WHAT NEEDS TO BE DONE :: Using the material that follows, output exactly the lines from the one containing "one held-out malicious" through the one containing "(user-level: $0.970\!\to\!0.546$ and", with both ends kept.

SOURCE DATA ::

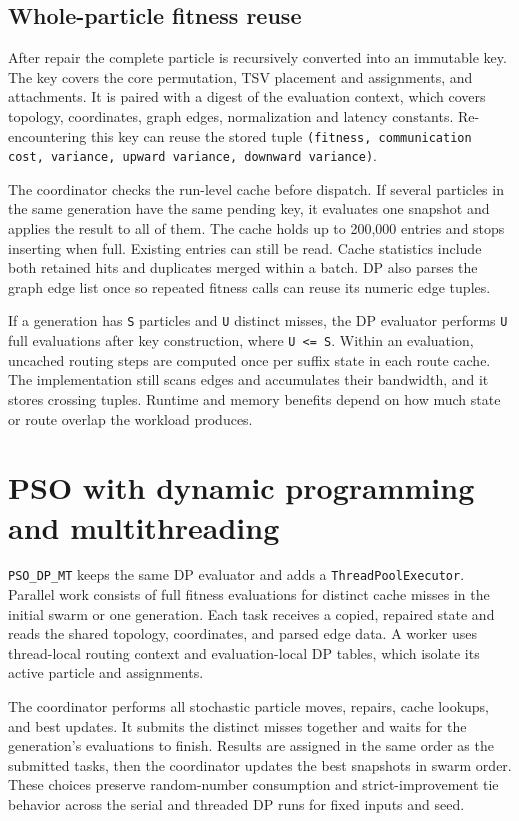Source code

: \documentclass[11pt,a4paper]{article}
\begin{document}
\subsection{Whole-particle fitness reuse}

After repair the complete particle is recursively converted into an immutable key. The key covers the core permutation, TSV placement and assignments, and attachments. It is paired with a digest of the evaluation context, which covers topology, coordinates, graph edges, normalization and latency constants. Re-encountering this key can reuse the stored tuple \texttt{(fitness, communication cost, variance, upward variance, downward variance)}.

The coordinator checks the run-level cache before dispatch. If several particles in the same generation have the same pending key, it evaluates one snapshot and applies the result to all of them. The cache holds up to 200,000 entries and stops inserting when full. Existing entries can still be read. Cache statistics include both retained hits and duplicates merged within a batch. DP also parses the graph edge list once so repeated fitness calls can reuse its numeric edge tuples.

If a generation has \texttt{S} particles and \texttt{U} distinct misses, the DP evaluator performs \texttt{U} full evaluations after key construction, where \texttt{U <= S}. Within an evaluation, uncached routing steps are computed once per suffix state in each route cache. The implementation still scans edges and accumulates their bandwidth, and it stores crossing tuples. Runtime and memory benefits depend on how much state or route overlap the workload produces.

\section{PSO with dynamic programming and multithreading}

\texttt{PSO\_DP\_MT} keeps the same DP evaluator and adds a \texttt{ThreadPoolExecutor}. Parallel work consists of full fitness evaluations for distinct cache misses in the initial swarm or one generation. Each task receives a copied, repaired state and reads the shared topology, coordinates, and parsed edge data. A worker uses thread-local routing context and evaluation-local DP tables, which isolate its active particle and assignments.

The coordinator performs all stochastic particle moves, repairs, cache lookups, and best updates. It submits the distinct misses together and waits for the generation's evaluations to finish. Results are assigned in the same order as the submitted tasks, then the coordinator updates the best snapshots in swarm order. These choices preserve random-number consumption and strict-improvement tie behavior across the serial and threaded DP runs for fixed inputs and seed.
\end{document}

--

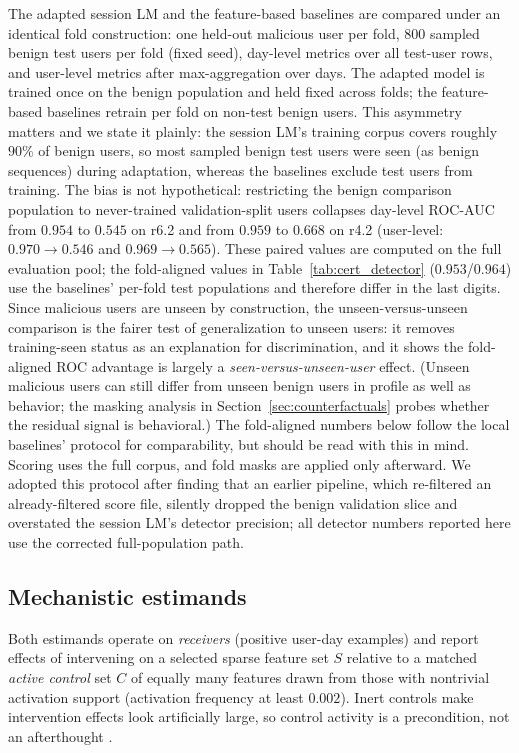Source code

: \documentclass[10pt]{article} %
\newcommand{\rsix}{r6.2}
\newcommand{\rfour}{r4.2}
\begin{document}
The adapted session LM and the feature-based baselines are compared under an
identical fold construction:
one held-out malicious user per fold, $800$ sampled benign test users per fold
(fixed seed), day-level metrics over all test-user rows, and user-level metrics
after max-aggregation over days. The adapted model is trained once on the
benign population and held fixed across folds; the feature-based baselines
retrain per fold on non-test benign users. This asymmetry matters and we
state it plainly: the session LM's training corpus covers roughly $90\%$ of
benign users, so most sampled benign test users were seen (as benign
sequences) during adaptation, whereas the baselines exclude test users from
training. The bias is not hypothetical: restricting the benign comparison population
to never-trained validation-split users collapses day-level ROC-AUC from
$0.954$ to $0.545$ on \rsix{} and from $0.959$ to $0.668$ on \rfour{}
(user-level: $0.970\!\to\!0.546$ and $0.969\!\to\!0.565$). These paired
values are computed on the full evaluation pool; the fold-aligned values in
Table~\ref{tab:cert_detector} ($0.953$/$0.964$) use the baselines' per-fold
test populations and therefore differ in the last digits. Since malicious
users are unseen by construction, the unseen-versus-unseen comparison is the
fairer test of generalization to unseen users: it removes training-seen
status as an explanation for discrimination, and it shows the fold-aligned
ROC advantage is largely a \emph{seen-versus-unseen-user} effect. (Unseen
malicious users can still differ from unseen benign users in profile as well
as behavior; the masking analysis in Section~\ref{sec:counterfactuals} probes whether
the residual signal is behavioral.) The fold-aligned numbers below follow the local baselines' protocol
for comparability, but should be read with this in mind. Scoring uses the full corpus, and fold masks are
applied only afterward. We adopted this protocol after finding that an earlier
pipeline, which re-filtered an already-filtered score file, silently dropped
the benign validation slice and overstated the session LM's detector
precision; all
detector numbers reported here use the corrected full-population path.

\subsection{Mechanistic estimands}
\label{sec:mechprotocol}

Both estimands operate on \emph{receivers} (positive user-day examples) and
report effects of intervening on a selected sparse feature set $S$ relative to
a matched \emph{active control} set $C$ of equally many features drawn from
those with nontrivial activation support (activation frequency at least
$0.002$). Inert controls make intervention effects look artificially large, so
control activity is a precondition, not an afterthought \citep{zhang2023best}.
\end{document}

EXPECTED ANSWER ::
one held-out malicious user per fold, $800$ sampled benign test users per fold
(fixed seed), day-level metrics over all test-user rows, and user-level metrics
after max-aggregation over days. The adapted model is trained once on the
benign population and held fixed across folds; the feature-based baselines
retrain per fold on non-test benign users. This asymmetry matters and we
state it plainly: the session LM's training corpus covers roughly $90\%$ of
benign users, so most sampled benign test users were seen (as benign
sequences) during adaptation, whereas the baselines exclude test users from
training. The bias is not hypothetical: restricting the benign comparison population
to never-trained validation-split users collapses day-level ROC-AUC from
$0.954$ to $0.545$ on \rsix{} and from $0.959$ to $0.668$ on \rfour{}
(user-level: $0.970\!\to\!0.546$ and $0.969\!\to\!0.565$). These paired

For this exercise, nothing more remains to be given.